Kurdish militias are achieving the stated goals of the Obama administration — to “degrade and ultimately destroy” ISIS — as well or better than any other fighting force. From Kobane to the recent liberation of Tel Abyad, Kurdish militias have won hard-fought victories against ISIS fighters in Syria, while preventing the advance of ISIS into northern Iraq.
What’s more, the Kurds in northern Syria have established a political order like few others in this region of the world. Known as Rojava, the Kurdish-controlled areas of Syria are governed through participatory decision-making forums that include councils made up of women, Christians, Yazidis and Muslims. David Graeber, a leading figure in the Occupy Wall Street movement, calls Rojava a “remarkable democratic experiment.”
But those gains are now in danger as Turkey, which has a long history of enmity towards ethnic Kurds and fears the potential for a Kurdish state to its immediate south, in northern Syria or Iraq, flexes its political muscle in Washington and applies its military might in the Middle East.
Behind the scenes, American lobbyists employed by Turkey started working to block U.S. military assistance to Kurdish fighters last year, lobbying disclosures show.

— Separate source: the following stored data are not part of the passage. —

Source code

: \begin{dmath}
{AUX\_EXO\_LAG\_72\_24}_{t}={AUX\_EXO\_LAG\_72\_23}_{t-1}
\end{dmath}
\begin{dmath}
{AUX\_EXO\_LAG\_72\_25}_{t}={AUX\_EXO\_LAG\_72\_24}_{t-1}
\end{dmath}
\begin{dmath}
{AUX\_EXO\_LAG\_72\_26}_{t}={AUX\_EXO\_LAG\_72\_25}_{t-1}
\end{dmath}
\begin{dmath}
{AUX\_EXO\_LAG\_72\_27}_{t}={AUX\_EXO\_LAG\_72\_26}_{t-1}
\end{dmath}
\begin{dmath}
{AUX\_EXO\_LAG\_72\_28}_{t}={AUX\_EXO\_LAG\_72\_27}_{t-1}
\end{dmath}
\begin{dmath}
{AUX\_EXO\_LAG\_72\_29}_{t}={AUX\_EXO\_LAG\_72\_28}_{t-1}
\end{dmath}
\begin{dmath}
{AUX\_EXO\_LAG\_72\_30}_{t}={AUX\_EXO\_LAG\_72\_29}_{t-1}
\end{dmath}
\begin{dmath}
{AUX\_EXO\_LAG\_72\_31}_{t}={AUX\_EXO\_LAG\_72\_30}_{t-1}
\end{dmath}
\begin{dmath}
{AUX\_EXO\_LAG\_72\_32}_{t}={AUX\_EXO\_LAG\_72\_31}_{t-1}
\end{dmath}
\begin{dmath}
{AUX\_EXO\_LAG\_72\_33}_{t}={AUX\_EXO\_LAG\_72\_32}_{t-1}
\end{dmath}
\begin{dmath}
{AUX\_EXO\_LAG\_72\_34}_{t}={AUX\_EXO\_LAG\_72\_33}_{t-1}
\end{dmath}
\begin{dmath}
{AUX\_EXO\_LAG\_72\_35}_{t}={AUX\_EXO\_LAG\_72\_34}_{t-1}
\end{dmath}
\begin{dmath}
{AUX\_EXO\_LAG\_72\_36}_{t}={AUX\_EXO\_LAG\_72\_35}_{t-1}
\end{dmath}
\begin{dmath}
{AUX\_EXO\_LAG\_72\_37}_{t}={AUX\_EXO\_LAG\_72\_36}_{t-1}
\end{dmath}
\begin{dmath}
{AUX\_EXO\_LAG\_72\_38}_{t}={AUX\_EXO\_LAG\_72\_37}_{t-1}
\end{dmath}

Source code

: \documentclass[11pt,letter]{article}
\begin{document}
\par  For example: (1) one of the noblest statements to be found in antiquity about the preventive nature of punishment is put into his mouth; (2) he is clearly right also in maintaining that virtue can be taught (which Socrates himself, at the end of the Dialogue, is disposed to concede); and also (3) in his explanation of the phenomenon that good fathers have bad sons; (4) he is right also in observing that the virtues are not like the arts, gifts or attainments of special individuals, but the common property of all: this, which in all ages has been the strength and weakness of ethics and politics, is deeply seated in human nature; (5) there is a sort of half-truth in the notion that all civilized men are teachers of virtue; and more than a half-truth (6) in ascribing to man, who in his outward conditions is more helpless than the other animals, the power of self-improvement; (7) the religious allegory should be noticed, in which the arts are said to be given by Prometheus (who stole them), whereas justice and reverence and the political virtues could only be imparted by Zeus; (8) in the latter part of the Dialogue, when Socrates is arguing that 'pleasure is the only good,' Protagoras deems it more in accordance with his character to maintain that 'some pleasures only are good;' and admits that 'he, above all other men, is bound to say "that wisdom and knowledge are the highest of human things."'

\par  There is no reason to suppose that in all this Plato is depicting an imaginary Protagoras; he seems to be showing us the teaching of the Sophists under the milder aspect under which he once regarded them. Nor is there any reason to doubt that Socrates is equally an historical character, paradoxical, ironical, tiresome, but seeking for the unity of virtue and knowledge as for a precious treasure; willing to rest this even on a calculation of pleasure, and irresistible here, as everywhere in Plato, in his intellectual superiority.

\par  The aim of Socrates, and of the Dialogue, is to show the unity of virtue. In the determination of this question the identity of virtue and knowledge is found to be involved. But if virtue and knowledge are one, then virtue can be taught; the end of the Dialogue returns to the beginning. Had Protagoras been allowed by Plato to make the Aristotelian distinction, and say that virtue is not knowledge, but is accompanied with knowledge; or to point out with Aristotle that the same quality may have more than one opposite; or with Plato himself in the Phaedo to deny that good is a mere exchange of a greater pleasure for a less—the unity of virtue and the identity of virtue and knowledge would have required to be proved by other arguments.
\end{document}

This past week, the Turkish government made two critical air bases available to U.S. forces, a long-sought concession that allows the U.S. military to launch anti-ISIS raids more quickly. And it began its own airstrikes against ISIS. But that move is increasingly being seen as something of a feint, with Turkey’s main focus being a new offensive against Kurdish militants.
Simultaneously with its announcement about U.S. access to the air bases, the Turkish government broke its truce with Kurdish militants. During the past week, the Turkish military began attacking Kurdish bases in Iraq and allegedly in Syria as well. The Turkish government says its campaign is simply a response to an attack by the Kurdistan Worker’s Party (PKK), a separatist group, and has emphasized that it is also targeting ISIS.
Turkey intends to use the increased airstrikes to create a “safe zone” for Sunni Arab militias, which as the New York Times noted, would come at the expense of Kurdish fighters.
Rather than condemn the attacks on the Kurds, the Obama administration praised Turkey’s government for making its air base available.